小林可夢偉、またも初優勝を逃す。不運が重なり「あと一歩」の2位 (2ページ目)

  • 吉田知弘●取材・文 text by Yoshita Tomohiro
  • 吉田成信●撮影 photo by Yoshida Shigenobu

 一時は中止となる可能性もあったが、雨脚が落ち着いたこともあって16時10分にレースは再開。12周目にセーフティカーが解除されて本格的にスタートすると、可夢偉はトップの関口を猛追した。雨の影響で視界が悪いにもかかわらず、各コーナーで隙を見つけては並びかけようとする。

 そして13周目、マイクナイトコーナーでイン側に飛び込み逆転に成功。可夢偉はついにトップへと浮上した。ただ、その際のバトルで可夢偉はフロントノーズの一部を破損する。それでも必死にペースを上げていき、あっという間に2番手以下に7秒の差を築いた。

 それはまるで、予選での悔しさをぶつけるかのような、気迫のこもった走りだった。

 このレース展開を見てサーキットに詰めかけたファンや関係者の多くは、可夢偉がついにスーパーフォーミュラ初優勝を成し遂げると確信した。しかし、またしても予想外の事態が可夢偉を襲う。

 可夢偉の後方で、アクシデントが発生。コース上に飛散したパーツや車両回収のため、セーフティカーが導入された。結果、5.8秒あった可夢偉と関口の差はゼロとなる。

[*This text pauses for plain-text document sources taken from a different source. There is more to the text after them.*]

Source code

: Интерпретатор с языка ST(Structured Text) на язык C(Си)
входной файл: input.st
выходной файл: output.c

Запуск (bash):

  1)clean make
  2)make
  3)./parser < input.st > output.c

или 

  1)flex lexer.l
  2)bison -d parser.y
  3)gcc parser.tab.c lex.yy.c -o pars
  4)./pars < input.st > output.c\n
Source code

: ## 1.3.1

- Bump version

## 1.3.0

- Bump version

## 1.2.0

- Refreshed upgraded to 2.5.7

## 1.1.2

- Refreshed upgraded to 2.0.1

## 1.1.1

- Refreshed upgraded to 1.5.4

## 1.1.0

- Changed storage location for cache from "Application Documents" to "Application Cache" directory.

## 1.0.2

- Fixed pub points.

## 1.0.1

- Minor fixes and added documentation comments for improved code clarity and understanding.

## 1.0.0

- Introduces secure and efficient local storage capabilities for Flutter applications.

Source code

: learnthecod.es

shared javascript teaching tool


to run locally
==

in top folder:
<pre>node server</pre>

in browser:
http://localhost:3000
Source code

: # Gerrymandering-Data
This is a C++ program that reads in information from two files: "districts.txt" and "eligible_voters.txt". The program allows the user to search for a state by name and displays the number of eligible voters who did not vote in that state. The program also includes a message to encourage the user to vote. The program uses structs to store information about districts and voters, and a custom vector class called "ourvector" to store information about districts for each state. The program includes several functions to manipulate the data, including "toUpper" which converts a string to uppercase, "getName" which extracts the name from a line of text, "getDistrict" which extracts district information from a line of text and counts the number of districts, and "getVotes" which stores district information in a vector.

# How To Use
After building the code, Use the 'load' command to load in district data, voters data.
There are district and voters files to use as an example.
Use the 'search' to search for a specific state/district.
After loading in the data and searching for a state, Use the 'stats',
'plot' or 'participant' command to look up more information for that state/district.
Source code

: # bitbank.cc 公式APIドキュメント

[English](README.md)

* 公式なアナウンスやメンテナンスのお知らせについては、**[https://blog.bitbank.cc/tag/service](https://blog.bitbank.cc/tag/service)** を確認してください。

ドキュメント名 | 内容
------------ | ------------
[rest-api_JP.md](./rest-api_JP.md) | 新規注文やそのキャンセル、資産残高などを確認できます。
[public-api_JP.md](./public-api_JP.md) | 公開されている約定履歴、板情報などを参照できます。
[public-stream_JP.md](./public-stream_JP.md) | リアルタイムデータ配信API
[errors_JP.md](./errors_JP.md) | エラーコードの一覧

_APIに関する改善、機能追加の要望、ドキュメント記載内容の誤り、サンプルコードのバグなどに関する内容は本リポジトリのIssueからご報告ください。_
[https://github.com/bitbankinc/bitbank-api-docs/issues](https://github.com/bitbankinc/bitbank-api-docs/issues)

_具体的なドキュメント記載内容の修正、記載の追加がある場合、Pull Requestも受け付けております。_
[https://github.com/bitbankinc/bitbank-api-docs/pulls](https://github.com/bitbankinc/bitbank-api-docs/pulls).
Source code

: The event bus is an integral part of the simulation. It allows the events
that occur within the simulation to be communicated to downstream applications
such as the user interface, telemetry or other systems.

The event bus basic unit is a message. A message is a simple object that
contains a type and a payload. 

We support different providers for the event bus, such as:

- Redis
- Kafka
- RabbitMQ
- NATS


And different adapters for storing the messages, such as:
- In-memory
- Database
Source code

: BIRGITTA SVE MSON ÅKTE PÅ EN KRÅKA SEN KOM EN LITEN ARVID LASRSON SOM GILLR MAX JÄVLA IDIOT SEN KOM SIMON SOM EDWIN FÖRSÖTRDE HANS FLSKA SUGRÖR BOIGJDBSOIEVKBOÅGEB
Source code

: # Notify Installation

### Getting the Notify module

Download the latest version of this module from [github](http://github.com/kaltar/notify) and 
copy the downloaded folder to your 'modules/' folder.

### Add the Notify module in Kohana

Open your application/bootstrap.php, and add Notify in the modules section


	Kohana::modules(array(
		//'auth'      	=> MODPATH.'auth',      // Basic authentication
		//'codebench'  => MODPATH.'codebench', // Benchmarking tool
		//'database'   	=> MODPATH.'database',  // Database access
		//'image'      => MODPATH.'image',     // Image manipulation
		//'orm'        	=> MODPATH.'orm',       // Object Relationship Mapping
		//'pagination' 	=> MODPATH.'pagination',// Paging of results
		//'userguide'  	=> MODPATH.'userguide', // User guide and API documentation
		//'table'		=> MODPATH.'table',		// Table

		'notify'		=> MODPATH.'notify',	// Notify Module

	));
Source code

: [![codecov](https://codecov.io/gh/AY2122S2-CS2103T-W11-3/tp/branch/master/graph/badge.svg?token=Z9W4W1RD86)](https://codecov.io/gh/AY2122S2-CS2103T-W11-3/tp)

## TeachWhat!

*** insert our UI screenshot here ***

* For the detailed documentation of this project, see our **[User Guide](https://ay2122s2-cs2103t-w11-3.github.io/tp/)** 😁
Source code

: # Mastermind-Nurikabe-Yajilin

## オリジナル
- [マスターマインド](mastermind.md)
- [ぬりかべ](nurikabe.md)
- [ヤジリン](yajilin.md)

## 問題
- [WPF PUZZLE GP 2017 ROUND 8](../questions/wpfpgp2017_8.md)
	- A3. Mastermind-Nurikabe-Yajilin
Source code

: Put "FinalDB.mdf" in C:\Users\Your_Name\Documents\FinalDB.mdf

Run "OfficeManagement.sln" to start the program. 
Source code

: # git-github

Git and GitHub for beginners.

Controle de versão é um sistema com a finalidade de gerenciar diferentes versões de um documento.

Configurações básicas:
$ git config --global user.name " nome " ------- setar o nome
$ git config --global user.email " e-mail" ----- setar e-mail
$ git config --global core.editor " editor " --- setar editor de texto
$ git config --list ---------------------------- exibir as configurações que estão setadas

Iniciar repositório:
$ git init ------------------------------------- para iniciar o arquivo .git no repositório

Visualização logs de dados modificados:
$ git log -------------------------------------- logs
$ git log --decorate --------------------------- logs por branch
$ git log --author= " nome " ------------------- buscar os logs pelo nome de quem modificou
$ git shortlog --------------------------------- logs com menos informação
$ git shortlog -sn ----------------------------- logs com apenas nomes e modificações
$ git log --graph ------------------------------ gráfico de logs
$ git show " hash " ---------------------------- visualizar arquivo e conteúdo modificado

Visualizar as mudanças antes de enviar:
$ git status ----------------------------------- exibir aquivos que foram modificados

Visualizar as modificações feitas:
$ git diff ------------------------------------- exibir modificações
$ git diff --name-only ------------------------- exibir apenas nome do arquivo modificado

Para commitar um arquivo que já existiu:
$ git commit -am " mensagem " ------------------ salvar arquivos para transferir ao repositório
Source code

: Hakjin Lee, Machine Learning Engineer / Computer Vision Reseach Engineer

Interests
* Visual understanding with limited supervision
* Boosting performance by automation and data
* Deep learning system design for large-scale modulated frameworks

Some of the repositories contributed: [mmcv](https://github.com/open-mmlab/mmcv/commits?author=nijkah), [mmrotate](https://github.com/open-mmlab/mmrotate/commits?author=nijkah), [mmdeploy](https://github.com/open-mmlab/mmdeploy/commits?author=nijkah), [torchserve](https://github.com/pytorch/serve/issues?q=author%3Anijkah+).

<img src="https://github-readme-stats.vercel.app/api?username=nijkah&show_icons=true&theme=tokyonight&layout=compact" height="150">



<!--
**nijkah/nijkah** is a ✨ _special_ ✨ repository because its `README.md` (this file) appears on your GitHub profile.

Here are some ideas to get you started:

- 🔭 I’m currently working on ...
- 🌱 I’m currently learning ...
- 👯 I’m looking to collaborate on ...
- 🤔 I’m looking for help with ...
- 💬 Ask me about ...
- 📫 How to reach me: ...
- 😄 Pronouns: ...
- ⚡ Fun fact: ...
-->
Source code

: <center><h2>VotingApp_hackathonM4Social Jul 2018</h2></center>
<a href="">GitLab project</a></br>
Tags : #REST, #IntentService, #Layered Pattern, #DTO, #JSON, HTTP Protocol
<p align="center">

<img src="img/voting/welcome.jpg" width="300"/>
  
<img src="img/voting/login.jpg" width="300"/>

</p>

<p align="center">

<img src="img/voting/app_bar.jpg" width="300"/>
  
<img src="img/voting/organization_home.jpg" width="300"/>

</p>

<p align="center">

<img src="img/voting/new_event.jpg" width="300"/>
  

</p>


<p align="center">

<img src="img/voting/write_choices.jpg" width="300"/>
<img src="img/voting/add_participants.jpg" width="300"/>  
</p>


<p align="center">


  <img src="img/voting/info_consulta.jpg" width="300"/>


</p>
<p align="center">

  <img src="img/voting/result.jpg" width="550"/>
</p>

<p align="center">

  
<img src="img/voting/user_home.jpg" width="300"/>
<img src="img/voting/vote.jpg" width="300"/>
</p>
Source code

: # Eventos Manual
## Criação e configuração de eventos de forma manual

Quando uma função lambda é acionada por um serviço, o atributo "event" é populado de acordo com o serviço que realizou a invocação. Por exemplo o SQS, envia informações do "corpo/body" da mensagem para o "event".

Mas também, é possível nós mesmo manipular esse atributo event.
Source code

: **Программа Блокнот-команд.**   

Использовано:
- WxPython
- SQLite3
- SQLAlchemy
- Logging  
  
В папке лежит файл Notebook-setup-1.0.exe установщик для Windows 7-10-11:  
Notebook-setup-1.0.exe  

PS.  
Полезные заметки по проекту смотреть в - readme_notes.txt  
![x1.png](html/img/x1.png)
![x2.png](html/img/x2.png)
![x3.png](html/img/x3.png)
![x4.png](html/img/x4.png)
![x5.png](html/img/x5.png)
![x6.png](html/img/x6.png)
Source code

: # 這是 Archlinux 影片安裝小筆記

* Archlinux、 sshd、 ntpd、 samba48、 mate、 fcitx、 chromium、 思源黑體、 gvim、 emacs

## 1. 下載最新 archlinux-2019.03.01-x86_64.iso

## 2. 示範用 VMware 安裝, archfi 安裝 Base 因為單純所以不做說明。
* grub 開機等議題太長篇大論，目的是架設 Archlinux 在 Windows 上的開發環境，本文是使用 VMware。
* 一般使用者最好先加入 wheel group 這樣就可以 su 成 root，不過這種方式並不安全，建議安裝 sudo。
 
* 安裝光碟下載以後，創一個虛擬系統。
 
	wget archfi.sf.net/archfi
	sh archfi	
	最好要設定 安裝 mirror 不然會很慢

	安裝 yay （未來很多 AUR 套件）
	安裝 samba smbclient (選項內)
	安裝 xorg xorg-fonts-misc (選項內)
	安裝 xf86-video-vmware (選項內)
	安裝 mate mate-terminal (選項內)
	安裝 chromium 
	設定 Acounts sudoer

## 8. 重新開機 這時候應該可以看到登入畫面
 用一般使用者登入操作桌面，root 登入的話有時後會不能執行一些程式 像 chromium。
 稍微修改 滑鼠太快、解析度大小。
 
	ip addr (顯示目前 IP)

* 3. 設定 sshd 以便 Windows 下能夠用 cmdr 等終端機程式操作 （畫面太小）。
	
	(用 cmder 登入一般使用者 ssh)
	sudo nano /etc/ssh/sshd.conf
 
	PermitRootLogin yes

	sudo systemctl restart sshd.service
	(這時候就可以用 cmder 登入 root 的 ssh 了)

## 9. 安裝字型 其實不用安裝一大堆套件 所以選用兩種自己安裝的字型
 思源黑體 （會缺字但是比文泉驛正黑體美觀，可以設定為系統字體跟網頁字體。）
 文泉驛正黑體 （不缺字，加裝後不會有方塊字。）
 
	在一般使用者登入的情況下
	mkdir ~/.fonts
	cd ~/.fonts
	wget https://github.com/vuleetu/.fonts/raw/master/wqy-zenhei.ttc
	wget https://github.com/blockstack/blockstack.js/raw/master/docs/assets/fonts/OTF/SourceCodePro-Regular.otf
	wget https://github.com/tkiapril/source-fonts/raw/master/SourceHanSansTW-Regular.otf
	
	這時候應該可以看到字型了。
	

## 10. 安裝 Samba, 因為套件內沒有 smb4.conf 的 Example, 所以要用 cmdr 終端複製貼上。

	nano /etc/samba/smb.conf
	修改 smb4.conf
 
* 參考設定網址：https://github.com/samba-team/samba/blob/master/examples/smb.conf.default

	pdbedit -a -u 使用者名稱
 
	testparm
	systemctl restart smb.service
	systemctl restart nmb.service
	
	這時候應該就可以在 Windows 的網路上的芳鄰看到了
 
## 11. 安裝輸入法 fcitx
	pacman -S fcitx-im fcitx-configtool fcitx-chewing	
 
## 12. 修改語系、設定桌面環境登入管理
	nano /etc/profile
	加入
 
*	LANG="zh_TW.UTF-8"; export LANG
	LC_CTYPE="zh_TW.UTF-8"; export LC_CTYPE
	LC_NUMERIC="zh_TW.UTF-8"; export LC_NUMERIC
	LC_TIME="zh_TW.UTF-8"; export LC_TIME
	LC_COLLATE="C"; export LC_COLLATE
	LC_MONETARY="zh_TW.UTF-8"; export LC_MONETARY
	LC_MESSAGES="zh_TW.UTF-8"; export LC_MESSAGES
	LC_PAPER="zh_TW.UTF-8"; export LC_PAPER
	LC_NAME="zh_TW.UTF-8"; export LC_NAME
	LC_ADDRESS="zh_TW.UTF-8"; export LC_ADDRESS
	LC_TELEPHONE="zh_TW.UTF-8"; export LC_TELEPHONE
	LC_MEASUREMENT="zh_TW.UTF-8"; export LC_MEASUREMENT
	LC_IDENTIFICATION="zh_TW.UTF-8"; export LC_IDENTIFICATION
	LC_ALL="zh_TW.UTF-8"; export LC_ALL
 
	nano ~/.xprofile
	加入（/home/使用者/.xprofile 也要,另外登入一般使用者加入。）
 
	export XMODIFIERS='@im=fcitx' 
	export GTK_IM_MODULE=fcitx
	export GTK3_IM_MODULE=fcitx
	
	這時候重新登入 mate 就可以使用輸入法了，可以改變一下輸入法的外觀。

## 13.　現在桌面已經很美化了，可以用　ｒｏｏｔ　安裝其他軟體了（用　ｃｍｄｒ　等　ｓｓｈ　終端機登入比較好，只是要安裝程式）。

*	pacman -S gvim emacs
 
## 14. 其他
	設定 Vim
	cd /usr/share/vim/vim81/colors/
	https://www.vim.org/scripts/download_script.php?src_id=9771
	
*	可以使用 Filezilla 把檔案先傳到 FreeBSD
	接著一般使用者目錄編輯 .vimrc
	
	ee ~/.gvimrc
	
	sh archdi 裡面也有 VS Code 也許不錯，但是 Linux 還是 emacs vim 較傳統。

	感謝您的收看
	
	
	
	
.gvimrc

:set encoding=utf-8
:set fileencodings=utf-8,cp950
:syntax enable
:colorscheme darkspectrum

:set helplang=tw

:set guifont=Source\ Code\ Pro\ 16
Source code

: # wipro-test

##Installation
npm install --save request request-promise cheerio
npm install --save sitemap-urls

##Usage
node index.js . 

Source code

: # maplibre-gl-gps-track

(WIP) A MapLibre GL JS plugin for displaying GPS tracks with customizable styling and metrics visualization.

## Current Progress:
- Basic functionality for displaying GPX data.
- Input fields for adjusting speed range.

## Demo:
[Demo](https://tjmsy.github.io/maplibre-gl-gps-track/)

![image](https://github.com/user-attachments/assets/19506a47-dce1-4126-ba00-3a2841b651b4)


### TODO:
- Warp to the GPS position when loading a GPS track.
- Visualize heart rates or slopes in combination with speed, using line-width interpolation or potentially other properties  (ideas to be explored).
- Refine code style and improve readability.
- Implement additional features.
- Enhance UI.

 27周目に入るところで再スタートが切られたが、可夢偉は関口の反撃を気にしてか、一気にペースをあげて引き離そうと攻め込んでいった。しかし、それが仇(あだ)となってしまった。

 可夢偉はコース後半のダブルヘアピンひとつ目で止まり切れず、コースオフ。このミスにより、トップの座をあっさりと関口に奪われてしまう。

 幸いにも2番手でコースに復帰できた可夢偉は、あきらめずに追い上げをスタート。関口がミスを犯してタイムロスした隙に背後につくと、32周目のアトウッドカーブで関口のインに飛び込む。しかし、そのカーブの先ではマシン1台がスピンし、コース上に停車していた。周辺はイエローフラッグ(追い越し禁止)区間となったため、可夢偉は引かざるを得なかった。